The Kugelhandgranate (lit. 'Ball hand grenade') is a model of hand-thrown fragmentation grenade manufactured in Germany, also known as Mod. 1913.

==Description==

The body of the grenade was cast iron 8 mm thick, spherical and externally segmented, designed to produce between 70 and 80 fragments.

A bronze-like stick (which was the igniter) was introduced to the spherical body.

The filling was a mixture of black powder, barium nitrate, and potassium perchlorate, and did not require a detonator.

The friction igniter consisted of a bronze body with a central chamber filled with black powder and supplied with a 5 or 7 second delay, the powder train was topped with a priming wire made of brass with a loop at one end and serrated on the other.

The serrated portion was coated with a mixture of ground glass, manganese dioxide, and potassium chlorate.

==Method of use==

To be used, the friction wire had to be pulled from the igniter, starting the delay train at the last possible moment.

To do this, a piece of leather was attached to the igniter with a snap hook; pulling this removed the wire so the grenade could be thrown.
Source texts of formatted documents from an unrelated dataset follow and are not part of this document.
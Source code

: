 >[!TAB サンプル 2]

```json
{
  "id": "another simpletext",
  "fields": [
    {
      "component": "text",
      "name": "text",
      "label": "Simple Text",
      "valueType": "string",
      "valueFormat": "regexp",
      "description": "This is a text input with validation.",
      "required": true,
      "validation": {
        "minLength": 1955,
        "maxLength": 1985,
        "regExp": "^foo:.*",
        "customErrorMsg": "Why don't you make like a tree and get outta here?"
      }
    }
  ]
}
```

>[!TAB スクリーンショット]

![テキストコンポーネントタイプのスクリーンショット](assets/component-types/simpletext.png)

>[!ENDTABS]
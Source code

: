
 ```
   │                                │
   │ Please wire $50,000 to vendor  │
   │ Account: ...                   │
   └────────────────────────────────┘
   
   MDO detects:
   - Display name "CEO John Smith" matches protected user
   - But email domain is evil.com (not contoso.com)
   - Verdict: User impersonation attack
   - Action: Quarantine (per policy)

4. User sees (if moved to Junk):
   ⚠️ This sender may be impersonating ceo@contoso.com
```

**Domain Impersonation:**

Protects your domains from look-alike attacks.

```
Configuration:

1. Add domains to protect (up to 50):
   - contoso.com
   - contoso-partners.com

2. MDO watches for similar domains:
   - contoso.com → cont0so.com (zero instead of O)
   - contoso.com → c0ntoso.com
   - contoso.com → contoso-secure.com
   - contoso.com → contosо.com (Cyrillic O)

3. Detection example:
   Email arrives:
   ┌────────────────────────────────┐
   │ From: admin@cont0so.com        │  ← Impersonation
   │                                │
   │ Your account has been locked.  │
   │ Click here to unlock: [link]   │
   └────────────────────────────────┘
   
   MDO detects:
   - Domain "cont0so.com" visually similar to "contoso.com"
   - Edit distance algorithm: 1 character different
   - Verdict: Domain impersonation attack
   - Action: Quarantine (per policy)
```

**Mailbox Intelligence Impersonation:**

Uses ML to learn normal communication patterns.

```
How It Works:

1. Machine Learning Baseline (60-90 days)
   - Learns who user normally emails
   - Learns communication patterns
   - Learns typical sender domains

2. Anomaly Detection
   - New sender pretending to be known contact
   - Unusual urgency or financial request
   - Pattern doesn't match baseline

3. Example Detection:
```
A man with average strength could throw this grenade about 15 m.

== Variants ==

=== M1915 Kugelhandgranate NA ===
By 1915, German industry was preparing for a long war and resources were already becoming stretched, making it beneficial from both an economic and manufacturing point of view to design a replacement for the Kugelhandgranate Mod. 1913.

The Kugelhandgranate Mod. 1915 (which was considerably easier to produce) was thus introduced and used from 1915 onward.

== Former users ==

- German Empire

== See also ==
- Mills bomb
- Stielhandgranate
- Eihandgranate
- F1 grenade (France)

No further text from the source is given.